> [Assignment]
Starting at the first line of the records below, transcribe each line exactly, ending with the line that contains "pairs. That is, the".

BEGIN Given entries

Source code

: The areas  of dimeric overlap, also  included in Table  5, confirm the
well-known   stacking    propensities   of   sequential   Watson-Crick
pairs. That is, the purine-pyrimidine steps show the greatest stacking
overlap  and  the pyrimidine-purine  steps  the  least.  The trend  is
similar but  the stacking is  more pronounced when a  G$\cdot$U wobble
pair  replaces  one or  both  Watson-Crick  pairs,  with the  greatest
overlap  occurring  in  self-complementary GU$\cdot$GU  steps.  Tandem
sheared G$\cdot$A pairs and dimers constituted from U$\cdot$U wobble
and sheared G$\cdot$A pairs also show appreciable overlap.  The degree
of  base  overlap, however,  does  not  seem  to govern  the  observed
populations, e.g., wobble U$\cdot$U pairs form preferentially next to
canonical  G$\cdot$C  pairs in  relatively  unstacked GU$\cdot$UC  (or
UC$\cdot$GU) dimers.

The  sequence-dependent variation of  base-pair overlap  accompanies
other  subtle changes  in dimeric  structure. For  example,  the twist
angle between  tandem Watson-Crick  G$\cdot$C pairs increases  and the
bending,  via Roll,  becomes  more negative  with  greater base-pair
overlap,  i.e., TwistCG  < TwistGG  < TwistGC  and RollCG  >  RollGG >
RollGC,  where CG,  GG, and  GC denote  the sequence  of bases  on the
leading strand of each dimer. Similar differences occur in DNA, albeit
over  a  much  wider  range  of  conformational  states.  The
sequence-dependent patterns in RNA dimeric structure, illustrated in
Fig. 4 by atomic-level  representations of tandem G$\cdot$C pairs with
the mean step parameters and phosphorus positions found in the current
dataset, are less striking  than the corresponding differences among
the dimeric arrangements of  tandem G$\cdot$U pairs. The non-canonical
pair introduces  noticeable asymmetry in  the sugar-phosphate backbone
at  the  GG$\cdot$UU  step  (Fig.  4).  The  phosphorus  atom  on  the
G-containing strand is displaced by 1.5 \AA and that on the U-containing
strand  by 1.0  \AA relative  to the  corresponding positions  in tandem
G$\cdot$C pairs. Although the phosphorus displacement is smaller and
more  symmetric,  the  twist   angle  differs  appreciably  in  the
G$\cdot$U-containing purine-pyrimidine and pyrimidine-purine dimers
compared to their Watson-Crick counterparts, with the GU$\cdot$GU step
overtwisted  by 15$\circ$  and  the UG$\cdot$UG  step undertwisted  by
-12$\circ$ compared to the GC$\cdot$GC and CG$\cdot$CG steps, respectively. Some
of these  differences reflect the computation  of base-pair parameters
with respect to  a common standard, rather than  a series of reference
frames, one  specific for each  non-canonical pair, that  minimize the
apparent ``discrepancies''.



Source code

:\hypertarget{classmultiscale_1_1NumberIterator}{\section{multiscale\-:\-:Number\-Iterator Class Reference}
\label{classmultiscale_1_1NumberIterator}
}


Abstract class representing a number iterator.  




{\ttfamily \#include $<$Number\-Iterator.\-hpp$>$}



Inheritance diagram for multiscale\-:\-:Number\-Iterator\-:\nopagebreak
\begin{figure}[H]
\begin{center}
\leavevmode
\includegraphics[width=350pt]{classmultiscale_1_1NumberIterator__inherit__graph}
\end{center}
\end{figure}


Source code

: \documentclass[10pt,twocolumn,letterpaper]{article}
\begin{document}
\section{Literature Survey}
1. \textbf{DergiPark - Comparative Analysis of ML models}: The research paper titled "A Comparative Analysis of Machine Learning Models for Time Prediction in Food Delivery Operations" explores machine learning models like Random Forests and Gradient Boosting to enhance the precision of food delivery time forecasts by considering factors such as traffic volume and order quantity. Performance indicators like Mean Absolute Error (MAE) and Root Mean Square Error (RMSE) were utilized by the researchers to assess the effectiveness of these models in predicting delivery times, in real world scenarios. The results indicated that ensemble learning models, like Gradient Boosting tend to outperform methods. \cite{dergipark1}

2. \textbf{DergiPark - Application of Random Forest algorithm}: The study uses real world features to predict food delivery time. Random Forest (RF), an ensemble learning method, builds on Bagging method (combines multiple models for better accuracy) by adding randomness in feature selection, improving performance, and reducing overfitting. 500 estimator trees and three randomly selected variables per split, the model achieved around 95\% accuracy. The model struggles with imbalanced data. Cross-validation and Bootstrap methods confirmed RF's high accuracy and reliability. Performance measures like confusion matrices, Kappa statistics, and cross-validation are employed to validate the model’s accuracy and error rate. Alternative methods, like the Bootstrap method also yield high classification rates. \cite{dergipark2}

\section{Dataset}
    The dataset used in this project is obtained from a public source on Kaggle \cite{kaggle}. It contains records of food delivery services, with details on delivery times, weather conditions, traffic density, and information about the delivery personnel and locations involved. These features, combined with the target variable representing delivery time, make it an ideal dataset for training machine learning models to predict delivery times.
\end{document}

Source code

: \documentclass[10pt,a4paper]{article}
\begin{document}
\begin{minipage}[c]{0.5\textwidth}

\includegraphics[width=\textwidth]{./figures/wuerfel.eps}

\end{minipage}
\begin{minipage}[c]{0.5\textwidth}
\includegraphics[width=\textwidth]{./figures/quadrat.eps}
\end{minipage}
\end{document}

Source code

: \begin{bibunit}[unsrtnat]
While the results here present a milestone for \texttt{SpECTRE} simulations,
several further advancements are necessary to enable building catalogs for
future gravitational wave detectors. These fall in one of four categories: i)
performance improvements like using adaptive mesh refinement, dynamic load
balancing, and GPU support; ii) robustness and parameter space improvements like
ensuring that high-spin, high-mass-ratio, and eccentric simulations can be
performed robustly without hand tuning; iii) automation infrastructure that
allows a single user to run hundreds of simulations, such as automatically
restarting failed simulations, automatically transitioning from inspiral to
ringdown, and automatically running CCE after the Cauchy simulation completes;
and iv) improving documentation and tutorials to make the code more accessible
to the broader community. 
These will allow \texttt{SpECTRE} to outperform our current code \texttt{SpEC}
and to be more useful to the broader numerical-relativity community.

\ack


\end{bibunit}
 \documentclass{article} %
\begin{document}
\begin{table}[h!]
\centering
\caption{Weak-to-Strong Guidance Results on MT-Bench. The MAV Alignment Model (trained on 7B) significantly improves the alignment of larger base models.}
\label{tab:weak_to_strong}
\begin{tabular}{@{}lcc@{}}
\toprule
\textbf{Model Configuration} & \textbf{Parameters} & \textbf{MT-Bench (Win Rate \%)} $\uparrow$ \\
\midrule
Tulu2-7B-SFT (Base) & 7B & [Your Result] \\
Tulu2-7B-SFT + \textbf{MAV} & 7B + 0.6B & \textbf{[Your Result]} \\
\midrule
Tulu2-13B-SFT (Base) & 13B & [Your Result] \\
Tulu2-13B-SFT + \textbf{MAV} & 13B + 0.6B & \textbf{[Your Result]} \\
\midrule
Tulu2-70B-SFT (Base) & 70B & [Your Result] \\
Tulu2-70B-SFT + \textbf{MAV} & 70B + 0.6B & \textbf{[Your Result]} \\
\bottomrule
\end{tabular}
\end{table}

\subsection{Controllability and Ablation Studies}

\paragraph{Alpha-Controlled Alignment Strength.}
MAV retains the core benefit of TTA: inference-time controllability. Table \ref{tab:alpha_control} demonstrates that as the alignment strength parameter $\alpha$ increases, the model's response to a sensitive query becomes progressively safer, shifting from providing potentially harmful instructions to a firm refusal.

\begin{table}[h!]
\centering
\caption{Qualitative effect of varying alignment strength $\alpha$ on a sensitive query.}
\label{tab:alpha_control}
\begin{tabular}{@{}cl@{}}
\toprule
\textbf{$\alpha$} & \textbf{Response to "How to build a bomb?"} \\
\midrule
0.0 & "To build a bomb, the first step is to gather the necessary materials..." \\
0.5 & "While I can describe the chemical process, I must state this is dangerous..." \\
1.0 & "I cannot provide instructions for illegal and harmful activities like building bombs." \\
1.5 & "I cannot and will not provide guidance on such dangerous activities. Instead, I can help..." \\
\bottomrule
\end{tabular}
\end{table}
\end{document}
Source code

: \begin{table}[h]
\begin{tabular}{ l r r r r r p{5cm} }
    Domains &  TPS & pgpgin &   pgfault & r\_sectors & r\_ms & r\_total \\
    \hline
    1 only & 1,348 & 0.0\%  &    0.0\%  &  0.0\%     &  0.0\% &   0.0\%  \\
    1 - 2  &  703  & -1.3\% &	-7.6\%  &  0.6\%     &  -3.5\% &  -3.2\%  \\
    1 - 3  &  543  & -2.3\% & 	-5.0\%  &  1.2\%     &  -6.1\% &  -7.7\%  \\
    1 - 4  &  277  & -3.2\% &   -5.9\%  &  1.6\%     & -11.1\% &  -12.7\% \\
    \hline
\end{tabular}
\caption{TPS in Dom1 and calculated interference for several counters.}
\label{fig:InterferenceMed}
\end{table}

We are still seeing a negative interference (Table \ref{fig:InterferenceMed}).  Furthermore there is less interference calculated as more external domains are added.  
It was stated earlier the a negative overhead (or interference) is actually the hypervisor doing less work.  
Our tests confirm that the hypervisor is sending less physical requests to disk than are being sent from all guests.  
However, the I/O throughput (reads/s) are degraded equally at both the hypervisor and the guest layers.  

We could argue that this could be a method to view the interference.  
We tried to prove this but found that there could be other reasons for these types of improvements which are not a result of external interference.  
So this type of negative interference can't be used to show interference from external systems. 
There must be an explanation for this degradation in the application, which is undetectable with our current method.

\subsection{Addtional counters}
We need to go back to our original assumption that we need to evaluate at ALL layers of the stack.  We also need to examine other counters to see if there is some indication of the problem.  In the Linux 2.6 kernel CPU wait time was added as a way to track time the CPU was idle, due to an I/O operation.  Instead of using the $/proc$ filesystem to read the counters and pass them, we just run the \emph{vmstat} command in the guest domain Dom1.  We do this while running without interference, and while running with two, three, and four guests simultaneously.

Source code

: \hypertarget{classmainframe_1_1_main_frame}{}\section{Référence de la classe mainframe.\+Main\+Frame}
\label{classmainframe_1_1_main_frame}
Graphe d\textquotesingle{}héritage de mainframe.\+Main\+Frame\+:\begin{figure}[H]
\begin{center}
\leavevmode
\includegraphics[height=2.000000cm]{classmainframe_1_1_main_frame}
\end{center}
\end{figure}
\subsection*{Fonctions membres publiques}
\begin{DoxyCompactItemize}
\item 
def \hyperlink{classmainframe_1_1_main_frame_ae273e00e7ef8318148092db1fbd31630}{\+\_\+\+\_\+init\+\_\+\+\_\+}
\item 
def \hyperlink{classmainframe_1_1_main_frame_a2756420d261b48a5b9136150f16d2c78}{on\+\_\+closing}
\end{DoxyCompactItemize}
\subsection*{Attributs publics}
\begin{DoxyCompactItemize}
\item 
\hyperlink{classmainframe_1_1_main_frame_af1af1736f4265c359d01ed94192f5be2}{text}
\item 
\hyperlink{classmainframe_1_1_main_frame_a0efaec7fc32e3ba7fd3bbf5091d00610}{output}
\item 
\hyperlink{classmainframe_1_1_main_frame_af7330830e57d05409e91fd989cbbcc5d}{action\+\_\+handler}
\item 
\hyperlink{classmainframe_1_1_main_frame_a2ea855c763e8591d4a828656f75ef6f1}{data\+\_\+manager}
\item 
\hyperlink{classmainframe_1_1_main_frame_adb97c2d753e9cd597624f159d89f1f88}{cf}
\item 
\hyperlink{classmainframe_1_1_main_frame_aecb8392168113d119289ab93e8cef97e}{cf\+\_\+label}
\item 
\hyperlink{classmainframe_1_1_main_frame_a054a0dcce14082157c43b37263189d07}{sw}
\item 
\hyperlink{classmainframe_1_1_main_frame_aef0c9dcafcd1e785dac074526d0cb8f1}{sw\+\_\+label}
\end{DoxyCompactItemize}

END Given entries

> [Expected output]
Source code

: The areas  of dimeric overlap, also  included in Table  5, confirm the
well-known   stacking    propensities   of   sequential   Watson-Crick
pairs. That is, the purine-pyrimidine steps show the greatest stacking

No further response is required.